Kann ein Server-Betreiber mit der Speicherung von IP-Adressen Angreifer abwehren?

Heute Gestern hat der Europäische Gerichtshof (EuGH) ein Urteil zur Speicherung von Nutzer-IP-Adressen auf Servern gefällt. Kläger Patrick Breyer argumentiert nun gegen das EuGH-Urteil mit einem Gerichts-Gutachten von 2011, das (verkürzt) besagt: die Speicherung von IP-Adressen sei nicht nötig/hilfreich um Angriffe auf Server zu bekämpfen. Das Gutachten ist aber dermaßen schlecht und fehlerhaft, dass sich mir die Fußnägel zusammenziehen. Der Gutachter hat offensichlich weder tiefgreifende Ahnung vom Internet-Protokoll noch von Angriffen auf Server noch wie man diese bekämpft – aber dafür eine persönliche Meinung. 

Das EuGH-Urteil (Pressemeldung, Volltext) besagt stark verkürzt, dass IP-Adressen in bestimmten Fällen zwar personenbezogene Daten sein können: wenn ein Webseitenbetreiber, der Opfer eines Strafbaren Angriffs auf die Webseite war, nach einer Strafanzeige durch Akteneinsicht den Täter herausfinden kann. Aber, so der EuGH weiter, der Webseitenbetreiber könne ein berechtigtes Interesse haben, die IP-Adresse zu speichern, um gegen den Angriff vorgehen zu können. Und das müsste bei einer Abwägung beachtet werden.

Das Urteil möchte ich jetzt hier aber gar nicht weiter diskutieren, sondern auf das Gutachten eingehen, dass der Kläger Patrick Breyer heranzieht um zu behaupten, die Speicherung von IP-Adressen sei zur Abwehr von Angriffen unnötig. Dieses Sachverständigen-Gutachten für das Langdgericht Berlin von Dr.-Ing. Stefan Köpsell von der TU Dresden ist inhaltlich offensichtlich falsch und erfüllt in keiner Weise die Ansprüche, die ich an ein Gutachten für ein Gericht (!) stelle. Es ist voller Fehler, falschen Schlussfolgerungen und persönlicher Meinungen des Autors, der vermutlich nur wenig Erfahrung mit der Abwehr von Angriffen auf reale IT-Systeme oder dem Betrieb von Server-Diensten abseits des Anonymisierungsdienstes AN.ON hat, den er laut eigener Aussage im Gutachten betreibt. 

So behauptet der Gutachter:

„Die Angabe von Quell- und Ziel-IP-Adresse ist bezüglich der Funktionalität und Sicherheitseigenschaften gut mit der Angabe von Absender- und Empfängeradresse im Postverkehr vergleichbar.

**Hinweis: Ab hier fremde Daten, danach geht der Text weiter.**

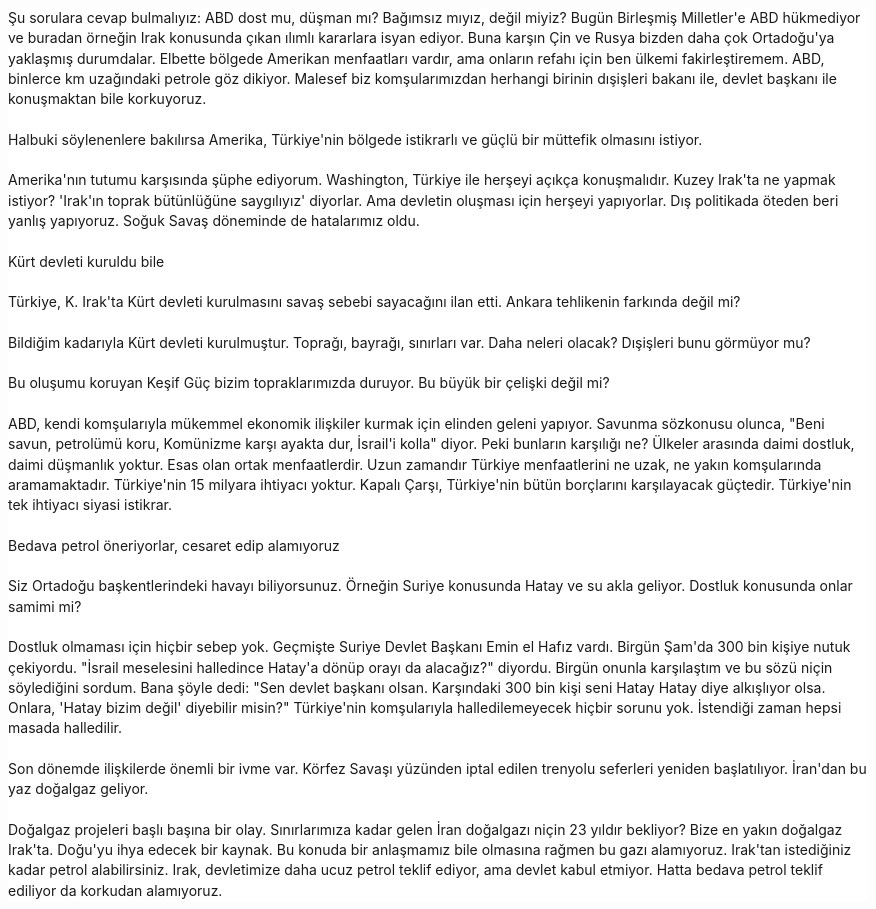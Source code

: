    Şu sorulara cevap bulmalıyız: ABD dost mu, düşman mı? Bağımsız mıyız, değil miyiz? Bugün Birleşmiş Milletler'e ABD hükmediyor ve buradan örneğin Irak konusunda çıkan ılımlı kararlara isyan ediyor. Buna karşın Çin ve Rusya bizden daha çok Ortadoğu'ya yaklaşmış durumdalar. Elbette bölgede Amerikan menfaatları vardır, ama onların refahı için ben ülkemi fakirleştiremem. ABD, binlerce km uzağındaki petrole göz dikiyor. Malesef biz komşularımızdan herhangi birinin dışişleri bakanı ile, devlet başkanı ile konuşmaktan bile korkuyoruz.
   <br/>
   <br/>
   Halbuki söylenenlere bakılırsa Amerika, Türkiye'nin bölgede istikrarlı ve güçlü bir müttefik olmasını istiyor.
   <br/>
   <br/>
   Amerika'nın tutumu karşısında şüphe ediyorum. Washington, Türkiye ile herşeyi açıkça konuşmalıdır. Kuzey Irak'ta ne yapmak istiyor? 'Irak'ın toprak bütünlüğüne saygılıyız' diyorlar. Ama devletin oluşması için herşeyi yapıyorlar. Dış politikada öteden beri yanlış yapıyoruz. Soğuk Savaş döneminde de hatalarımız oldu.
   <br/>
   <br/>
   Kürt devleti kuruldu bile
   <br/>
   <br/>
   Türkiye, K. Irak'ta Kürt devleti kurulmasını savaş sebebi sayacağını ilan etti. Ankara tehlikenin farkında değil mi?
   <br/>
   <br/>
   Bildiğim kadarıyla Kürt devleti kurulmuştur. Toprağı, bayrağı, sınırları var. Daha neleri olacak? Dışişleri bunu görmüyor mu?
   <br/>
   <br/>
   Bu oluşumu koruyan Keşif Güç bizim topraklarımızda duruyor. Bu büyük bir çelişki değil mi?
   <br/>
   <br/>
   ABD, kendi komşularıyla mükemmel ekonomik ilişkiler kurmak için elinden geleni yapıyor. Savunma sözkonusu olunca, "Beni savun, petrolümü koru, Komünizme karşı ayakta dur, İsrail'i kolla" diyor. Peki bunların karşılığı ne? Ülkeler arasında daimi dostluk, daimi düşmanlık yoktur. Esas olan ortak menfaatlerdir. Uzun zamandır Türkiye menfaatlerini ne uzak, ne yakın komşularında aramamaktadır. Türkiye'nin 15 milyara ihtiyacı yoktur. Kapalı Çarşı, Türkiye'nin bütün borçlarını karşılayacak güçtedir. Türkiye'nin tek ihtiyacı siyasi istikrar.
   <br/>
   <br/>
   Bedava petrol öneriyorlar, cesaret edip alamıyoruz
   <br/>
   <br/>
   Siz Ortadoğu başkentlerindeki havayı biliyorsunuz. Örneğin Suriye konusunda Hatay ve su akla geliyor. Dostluk konusunda onlar samimi mi?
   <br/>
   <br/>
   Dostluk olmaması için hiçbir sebep yok. Geçmişte Suriye Devlet Başkanı Emin el Hafız vardı. Birgün Şam'da 300 bin kişiye nutuk çekiyordu. "İsrail meselesini halledince Hatay'a dönüp orayı da alacağız?" diyordu. Birgün onunla karşılaştım ve bu sözü niçin söylediğini sordum. Bana şöyle dedi: "Sen devlet başkanı olsan. Karşındaki 300 bin kişi seni Hatay Hatay diye alkışlıyor olsa. Onlara, 'Hatay bizim değil' diyebilir misin?" Türkiye'nin komşularıyla halledilemeyecek hiçbir sorunu yok. İstendiği zaman hepsi masada halledilir.
   <br/>
   <br/>
   Son dönemde ilişkilerde önemli bir ivme var. Körfez Savaşı yüzünden iptal edilen trenyolu seferleri yeniden başlatılıyor. İran'dan bu  yaz doğalgaz geliyor.
   <br/>
   <br/>
   Doğalgaz projeleri başlı başına bir olay. Sınırlarımıza kadar gelen İran doğalgazı niçin 23 yıldır bekliyor? Bize en yakın doğalgaz Irak'ta. Doğu'yu ihya edecek bir kaynak. Bu konuda bir anlaşmamız bile olmasına rağmen bu gazı alamıyoruz. Irak'tan istediğiniz kadar petrol alabilirsiniz. Irak, devletimize daha ucuz petrol teklif ediyor, ama devlet kabul etmiyor. Hatta bedava petrol teklif ediliyor da korkudan alamıyoruz.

Insbesondere ist in beiden Fällen die Absenderangabe durch den Absender frei festlegbar.“

Dies ist schlicht falsch, und der Gutachter scheint bei den Grundlagenkursen zu Netzwerken im ersten Semester nicht richtig aufgepasst zu haben – oder er lügt. Zwar kann man beim IP-Protokoll UDP eine beliebige Absenderadresse eintragen. Dann muss man sich aber nicht wundern, wenn man keine Antwort erhält. Bei dem Gerichtsverfahren hier geht es aber primär um Webseiten, und das dafür genutzte HTTP-Protokoll verwenden als IP-Protokoll TCP, wie auch E-Mail-Server (SMTP, IMAP, POP3), SSH-Server und so weiter. Und TCP benötigt schon für den Verbindungsaufbau – also bevor auch nur ein einzelnes Byte Nutzdaten ausgetauscht wird – eine korrekte Absender-IP-Adresse, da zum Verbindungsaufbau mehrere Pakete hin- und hergeschickt werden (Natürlich kann man auch IP-Spoofing betreiben, das kommt aber immer auf die Art des Angriffs an und ist bei übichen Zugriffen auf HTTP-Server nicht die Regel). 

Zwar verweist Gutachter Köpsell anschließend auf Proxy-Server und Anonymisierungsdienste, die die ursprüngliche Herkunft eines Angreifers verschleiern können. Das ist korrekt, aber ein Angriff auf einen Server kann dann beispielsweise auch durch das Blockieren der betreffenden IP-Adresse des Proxy-Servers unterbunden werden. Wobei es natürlich immer auf die Art des Angriffs ankommt, pauschale Aussagen sind in dem Kontext immer nur für Einzelfälle richtig.

Der Gutachter hat überhaupt nicht erwähnt oder analysiert, welche Angriffe es auf welche Dienste es gibt. Das bleibt vollkommen unerwähnt. Die Art des Angriffs ist aber sehr relevant für die Wahl der passenden Abwehrmechanismen, für die Frage, wo überhaupt IP-Adressen protokolliert werden (können) und wie hilfreich die Protokollierung bei der Bekämpfung sein kann. 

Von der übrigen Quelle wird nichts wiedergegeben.